2578: The Shadow Warriors – Chapter 32

Title: The Shadow Warriors
Author: Shadow knight1121
Media: Comics
Topic: Justice League
Genre: Crime/Mystery
URL: Chapter 32
Critiqued by BatJamags (GoodJamags)

Hello once again, patrons! I’m your host, BatJamags*, and we’re back with the next chapter of The Shadow Warriors. Last time, Hush and the Legion of Dumb staged a hostile takeover of Wayne Enterprises to try to make an army of Bruticuses (Brutici?).

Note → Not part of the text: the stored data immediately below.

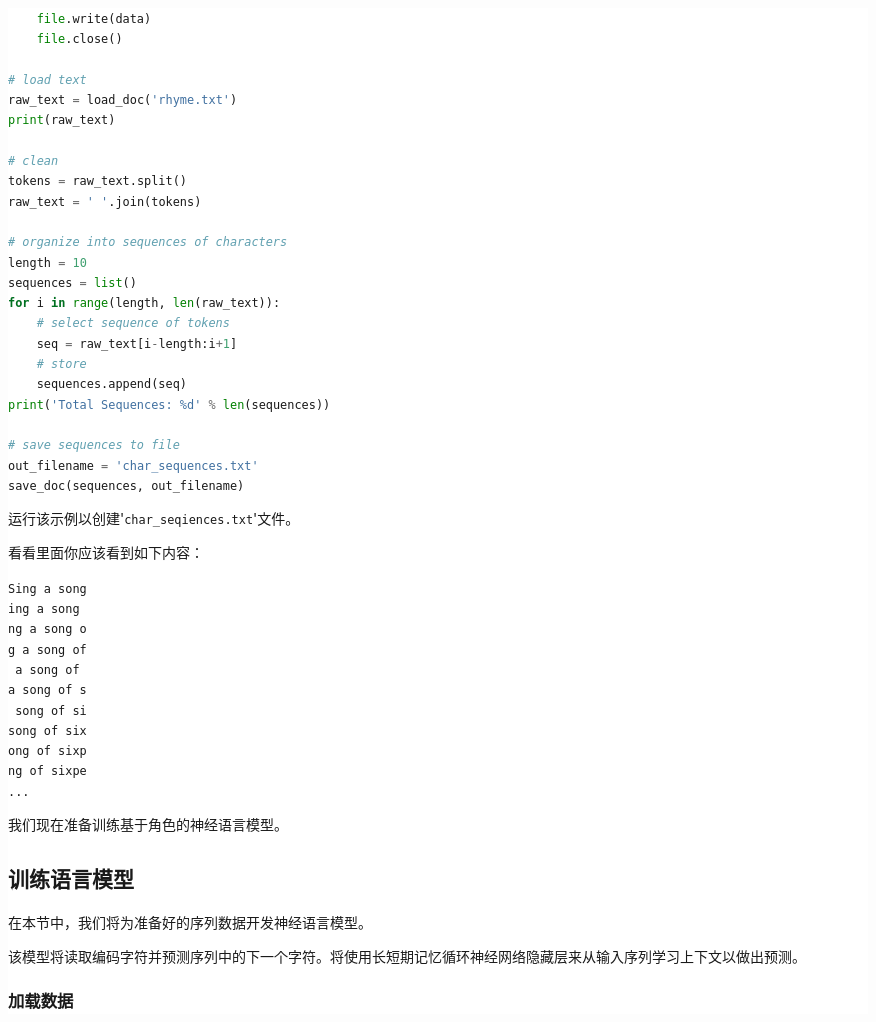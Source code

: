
 ```py
	file.write(data)
	file.close()

# load text
raw_text = load_doc('rhyme.txt')
print(raw_text)

# clean
tokens = raw_text.split()
raw_text = ' '.join(tokens)

# organize into sequences of characters
length = 10
sequences = list()
for i in range(length, len(raw_text)):
	# select sequence of tokens
	seq = raw_text[i-length:i+1]
	# store
	sequences.append(seq)
print('Total Sequences: %d' % len(sequences))

# save sequences to file
out_filename = 'char_sequences.txt'
save_doc(sequences, out_filename)
```

运行该示例以创建'`char_seqiences.txt`'文件。

看看里面你应该看到如下内容：

```py
Sing a song
ing a song
ng a song o
g a song of
 a song of
a song of s
 song of si
song of six
ong of sixp
ng of sixpe
...
```

我们现在准备训练基于角色的神经语言模型。

## 训练语言模型

在本节中，我们将为准备好的序列数据开发神经语言模型。

该模型将读取编码字符并预测序列中的下一个字符。将使用长短期记忆循环神经网络隐藏层来从输入序列学习上下文以做出预测。

### 加载数据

Also, Edgelord and an army of Sues and Stus tried to take over the Riffcave, but were subsequently stopped by Batman. This mostly happened because I got bored, but now that we’ve captured Edgelord, I can drag him in here as necessary to explain his stupidity.

*A quick reference on how big the Backlog of Doom was: This is the riff I was writing when I became a permanent riffer back in April of 2018. I put the asterisk here because this was the first post I converted from saying “guest host” to just “host.”

Anyway, let’s hit the chapterly news briefing before we go any further.

Opener

As usual, credit to Anne for this.

Chapter 32: Retribution: Part 1

Ooh, is this retribution of the right of the wronged because the right are wrong and wronged the right of the wrong, who are not justice of the right?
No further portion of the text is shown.